These bonus tasks can be done in any order.

After each training run you may want to rename the checkpoint files from each training run so you can keep them for comparison later.

**Task A:** Try changing some of the other hyperparameters in [the cell that defines the hyperparameters](#set-hyperparameters). Such as `hidden_size` `batch_size`, `num_layers` or `lr`. Restart the kernel and run the training again. 

**Task B:** Try changing the optimiser used [the cell where the network and optimiser are instantiated](#setting-up-network-and-optimiser) to one of [the other optimisers available in PyTorch](https://pytorch.org/docs/stable/optim.html), such as stochastic gradient descent (SGD) or Adagrad. Restart the kernel and run the training again. 

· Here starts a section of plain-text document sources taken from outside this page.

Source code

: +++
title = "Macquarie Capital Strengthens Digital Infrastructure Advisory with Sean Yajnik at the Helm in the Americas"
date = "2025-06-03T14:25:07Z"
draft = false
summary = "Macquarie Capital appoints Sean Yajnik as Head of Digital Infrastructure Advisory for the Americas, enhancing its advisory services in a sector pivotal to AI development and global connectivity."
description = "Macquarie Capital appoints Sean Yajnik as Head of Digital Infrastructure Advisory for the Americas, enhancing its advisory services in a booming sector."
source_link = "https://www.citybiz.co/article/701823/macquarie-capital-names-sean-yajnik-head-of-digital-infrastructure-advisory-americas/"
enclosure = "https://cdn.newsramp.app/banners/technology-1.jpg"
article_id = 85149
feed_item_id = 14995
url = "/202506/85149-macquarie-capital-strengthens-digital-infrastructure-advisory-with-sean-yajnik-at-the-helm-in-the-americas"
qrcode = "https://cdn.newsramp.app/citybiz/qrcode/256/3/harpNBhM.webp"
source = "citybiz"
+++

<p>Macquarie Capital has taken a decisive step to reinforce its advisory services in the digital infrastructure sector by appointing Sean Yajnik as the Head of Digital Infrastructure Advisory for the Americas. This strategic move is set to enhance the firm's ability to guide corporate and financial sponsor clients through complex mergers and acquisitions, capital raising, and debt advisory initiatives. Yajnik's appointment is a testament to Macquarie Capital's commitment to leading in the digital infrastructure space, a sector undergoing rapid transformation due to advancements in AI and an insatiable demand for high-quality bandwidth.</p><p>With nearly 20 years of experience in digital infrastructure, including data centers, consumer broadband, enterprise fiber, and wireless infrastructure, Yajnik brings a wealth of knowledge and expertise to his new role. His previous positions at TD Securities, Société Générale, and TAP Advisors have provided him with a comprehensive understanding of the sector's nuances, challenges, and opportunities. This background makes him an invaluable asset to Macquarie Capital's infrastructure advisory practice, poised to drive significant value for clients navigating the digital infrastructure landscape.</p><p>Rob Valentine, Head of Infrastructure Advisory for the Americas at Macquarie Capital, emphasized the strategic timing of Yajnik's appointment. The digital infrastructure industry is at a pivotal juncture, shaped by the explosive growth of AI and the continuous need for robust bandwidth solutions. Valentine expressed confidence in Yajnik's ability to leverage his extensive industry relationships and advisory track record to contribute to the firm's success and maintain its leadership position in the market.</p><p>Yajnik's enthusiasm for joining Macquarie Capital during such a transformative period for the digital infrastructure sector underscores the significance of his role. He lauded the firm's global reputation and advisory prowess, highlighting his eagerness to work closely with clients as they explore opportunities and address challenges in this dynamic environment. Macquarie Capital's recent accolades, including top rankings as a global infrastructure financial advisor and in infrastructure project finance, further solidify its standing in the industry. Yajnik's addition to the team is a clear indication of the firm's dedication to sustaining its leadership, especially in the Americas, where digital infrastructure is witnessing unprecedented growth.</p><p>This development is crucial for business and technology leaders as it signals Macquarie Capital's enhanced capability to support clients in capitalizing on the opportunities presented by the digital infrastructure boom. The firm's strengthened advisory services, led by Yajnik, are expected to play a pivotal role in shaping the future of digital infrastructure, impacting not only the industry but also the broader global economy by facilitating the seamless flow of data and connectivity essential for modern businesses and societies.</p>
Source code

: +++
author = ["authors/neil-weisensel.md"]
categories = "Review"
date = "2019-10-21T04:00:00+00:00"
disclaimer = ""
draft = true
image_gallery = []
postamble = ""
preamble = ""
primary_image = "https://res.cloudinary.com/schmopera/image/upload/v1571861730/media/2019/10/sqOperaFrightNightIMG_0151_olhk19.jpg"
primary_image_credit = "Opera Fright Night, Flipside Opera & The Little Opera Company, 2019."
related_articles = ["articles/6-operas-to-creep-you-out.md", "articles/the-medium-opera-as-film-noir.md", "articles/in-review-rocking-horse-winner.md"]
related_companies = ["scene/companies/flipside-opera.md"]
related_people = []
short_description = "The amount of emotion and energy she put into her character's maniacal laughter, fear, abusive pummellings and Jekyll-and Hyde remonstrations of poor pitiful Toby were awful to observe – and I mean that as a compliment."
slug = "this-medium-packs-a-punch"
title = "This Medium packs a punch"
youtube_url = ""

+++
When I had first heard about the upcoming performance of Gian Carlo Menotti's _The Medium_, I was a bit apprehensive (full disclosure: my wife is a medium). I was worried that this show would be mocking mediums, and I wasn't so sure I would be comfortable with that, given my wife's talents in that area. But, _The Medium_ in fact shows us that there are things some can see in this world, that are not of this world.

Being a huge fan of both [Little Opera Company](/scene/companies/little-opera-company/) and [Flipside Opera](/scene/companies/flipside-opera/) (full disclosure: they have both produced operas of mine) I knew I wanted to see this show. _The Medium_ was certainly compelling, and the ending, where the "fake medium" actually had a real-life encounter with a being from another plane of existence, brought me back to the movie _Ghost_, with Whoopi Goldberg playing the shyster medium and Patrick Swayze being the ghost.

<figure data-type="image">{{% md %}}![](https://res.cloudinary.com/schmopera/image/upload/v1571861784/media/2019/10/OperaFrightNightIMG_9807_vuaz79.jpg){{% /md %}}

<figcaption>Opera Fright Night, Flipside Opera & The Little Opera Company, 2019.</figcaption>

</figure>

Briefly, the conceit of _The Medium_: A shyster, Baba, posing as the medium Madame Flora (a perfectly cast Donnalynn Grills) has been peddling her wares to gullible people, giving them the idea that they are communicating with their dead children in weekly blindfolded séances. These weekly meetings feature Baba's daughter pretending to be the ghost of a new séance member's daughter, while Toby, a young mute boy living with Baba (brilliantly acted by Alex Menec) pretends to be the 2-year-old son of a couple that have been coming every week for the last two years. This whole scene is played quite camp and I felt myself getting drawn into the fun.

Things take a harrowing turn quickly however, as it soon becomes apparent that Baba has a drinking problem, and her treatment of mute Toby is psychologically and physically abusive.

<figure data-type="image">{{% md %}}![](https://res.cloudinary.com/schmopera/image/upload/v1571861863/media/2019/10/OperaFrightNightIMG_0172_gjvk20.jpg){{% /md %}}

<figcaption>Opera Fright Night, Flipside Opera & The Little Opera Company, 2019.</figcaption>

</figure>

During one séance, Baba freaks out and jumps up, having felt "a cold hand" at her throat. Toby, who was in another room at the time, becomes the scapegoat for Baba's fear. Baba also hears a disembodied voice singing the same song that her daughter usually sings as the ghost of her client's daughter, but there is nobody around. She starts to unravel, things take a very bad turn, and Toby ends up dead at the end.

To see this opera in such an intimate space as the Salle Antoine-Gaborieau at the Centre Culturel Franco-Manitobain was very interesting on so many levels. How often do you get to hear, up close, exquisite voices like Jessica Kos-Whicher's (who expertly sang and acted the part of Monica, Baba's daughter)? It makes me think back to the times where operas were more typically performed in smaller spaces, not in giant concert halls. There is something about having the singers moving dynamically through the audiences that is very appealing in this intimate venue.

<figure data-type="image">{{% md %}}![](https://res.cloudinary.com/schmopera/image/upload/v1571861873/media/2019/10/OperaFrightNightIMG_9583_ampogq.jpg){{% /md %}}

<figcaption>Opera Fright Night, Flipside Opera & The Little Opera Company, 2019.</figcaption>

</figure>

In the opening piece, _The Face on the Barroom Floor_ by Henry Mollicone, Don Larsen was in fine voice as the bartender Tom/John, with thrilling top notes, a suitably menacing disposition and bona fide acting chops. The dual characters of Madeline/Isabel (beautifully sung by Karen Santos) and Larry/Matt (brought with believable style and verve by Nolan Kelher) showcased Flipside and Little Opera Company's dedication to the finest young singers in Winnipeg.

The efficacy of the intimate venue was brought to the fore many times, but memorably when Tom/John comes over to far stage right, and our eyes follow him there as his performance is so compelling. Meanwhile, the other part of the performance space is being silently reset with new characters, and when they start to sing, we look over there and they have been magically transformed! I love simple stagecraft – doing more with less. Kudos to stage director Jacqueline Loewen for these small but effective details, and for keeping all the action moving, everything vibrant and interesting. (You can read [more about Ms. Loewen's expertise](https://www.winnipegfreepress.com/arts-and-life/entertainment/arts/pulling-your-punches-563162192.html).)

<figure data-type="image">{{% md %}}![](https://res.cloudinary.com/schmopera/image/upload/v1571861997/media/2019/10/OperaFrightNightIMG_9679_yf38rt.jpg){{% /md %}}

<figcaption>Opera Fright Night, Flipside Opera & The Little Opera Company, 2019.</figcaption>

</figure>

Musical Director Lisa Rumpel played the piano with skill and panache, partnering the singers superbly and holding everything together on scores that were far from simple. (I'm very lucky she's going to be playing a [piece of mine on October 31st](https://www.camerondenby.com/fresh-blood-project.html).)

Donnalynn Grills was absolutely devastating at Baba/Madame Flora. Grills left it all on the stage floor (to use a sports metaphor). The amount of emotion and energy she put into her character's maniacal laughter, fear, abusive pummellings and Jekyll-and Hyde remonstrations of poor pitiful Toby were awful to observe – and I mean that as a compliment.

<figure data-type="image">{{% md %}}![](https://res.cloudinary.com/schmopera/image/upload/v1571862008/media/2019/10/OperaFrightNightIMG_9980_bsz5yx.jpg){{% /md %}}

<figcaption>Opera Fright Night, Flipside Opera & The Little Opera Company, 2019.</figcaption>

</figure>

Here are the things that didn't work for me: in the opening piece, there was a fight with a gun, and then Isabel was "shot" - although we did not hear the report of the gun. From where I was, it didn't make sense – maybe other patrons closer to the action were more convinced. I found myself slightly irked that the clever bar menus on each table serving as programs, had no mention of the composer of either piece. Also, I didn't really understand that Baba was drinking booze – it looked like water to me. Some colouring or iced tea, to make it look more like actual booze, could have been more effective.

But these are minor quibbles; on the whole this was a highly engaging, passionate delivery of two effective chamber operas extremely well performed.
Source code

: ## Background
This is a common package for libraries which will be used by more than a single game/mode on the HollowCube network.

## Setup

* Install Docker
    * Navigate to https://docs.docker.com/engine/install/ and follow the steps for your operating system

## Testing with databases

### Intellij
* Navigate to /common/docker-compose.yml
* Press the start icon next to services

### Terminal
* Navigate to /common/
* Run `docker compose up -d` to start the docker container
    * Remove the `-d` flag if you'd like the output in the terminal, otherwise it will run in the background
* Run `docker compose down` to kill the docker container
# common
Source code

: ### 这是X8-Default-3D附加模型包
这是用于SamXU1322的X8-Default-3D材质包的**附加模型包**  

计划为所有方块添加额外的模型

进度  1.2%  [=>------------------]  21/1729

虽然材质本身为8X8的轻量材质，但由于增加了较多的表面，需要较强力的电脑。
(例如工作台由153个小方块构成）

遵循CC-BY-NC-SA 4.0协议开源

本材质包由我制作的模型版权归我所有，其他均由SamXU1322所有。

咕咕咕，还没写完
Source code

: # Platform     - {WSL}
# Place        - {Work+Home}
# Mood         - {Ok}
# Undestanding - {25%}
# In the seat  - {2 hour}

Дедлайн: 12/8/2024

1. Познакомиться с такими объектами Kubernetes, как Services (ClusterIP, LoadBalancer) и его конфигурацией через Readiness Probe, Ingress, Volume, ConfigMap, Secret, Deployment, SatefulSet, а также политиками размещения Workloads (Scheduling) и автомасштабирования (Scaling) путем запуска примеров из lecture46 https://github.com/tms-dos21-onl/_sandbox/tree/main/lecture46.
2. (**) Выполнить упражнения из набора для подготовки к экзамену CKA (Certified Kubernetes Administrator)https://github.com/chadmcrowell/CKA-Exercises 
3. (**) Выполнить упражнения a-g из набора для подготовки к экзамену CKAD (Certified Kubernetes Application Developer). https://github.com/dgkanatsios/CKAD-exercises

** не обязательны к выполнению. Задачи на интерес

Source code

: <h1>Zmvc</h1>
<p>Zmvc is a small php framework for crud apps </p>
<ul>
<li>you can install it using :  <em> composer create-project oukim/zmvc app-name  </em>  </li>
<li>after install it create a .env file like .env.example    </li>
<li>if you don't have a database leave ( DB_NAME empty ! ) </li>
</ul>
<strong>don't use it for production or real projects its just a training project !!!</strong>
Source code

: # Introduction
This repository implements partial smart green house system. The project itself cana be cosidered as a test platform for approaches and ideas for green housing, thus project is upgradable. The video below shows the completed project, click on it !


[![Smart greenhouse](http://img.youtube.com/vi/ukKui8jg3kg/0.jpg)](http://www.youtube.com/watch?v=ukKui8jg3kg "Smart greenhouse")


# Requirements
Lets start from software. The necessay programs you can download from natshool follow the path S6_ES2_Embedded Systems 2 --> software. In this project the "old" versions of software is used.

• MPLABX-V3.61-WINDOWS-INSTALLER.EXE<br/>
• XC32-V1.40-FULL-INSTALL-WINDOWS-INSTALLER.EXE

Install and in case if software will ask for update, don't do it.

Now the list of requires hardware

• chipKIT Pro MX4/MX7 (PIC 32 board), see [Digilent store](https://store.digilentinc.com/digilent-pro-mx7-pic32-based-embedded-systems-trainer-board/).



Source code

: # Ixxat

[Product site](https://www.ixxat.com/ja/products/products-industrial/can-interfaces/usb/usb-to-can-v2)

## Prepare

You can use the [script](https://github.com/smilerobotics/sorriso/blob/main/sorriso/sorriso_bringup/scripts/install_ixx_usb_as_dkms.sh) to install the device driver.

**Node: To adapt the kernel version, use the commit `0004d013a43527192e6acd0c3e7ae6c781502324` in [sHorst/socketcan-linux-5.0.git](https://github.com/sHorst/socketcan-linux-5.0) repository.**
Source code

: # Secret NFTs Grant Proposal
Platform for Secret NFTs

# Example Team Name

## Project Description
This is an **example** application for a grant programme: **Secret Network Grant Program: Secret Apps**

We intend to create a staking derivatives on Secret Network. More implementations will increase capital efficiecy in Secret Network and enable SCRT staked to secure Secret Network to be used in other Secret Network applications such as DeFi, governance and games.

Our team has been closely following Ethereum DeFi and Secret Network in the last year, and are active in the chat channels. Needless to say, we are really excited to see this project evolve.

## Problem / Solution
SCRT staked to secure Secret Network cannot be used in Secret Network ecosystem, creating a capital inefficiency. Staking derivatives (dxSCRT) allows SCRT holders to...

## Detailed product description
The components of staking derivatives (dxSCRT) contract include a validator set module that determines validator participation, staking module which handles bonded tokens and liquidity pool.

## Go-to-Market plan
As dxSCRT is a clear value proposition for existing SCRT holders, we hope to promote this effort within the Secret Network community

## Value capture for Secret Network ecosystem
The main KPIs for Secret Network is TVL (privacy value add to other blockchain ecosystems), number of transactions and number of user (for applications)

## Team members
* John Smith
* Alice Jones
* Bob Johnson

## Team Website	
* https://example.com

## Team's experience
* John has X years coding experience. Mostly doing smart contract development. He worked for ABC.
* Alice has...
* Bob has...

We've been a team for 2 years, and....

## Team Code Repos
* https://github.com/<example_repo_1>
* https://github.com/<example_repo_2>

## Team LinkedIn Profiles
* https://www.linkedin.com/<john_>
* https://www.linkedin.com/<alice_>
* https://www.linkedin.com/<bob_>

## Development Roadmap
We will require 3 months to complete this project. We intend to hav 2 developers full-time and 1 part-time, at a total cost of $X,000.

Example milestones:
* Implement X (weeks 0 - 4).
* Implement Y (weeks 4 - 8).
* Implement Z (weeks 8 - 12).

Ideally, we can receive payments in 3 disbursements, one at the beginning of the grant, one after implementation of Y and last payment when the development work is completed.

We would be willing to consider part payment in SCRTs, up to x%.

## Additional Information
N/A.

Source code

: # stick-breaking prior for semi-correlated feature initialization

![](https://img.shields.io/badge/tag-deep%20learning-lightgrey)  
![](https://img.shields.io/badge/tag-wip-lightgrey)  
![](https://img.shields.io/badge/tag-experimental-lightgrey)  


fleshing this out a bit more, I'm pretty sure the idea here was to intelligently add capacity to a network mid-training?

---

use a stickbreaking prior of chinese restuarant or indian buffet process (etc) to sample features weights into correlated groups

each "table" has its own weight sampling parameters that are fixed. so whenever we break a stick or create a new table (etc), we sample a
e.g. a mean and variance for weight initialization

**Task C:** Try changing the type of layer used [in the RNN network](#defining-the-network) from LSTM to a [vanilla RNN](https://pytorch.org/docs/stable/generated/torch.nn.RNN.html#torch.nn.RNN) or a [Gated Recurrent Unit](https://pytorch.org/docs/stable/generated/torch.nn.GRU.html#torch.nn.GRU) (GRU). Restart the kernel and run the training again. 

**Task D:** Can you use stop words or do some other kinds of cleaning or normalisation to the dataset to improve or edit the quality of the generated results?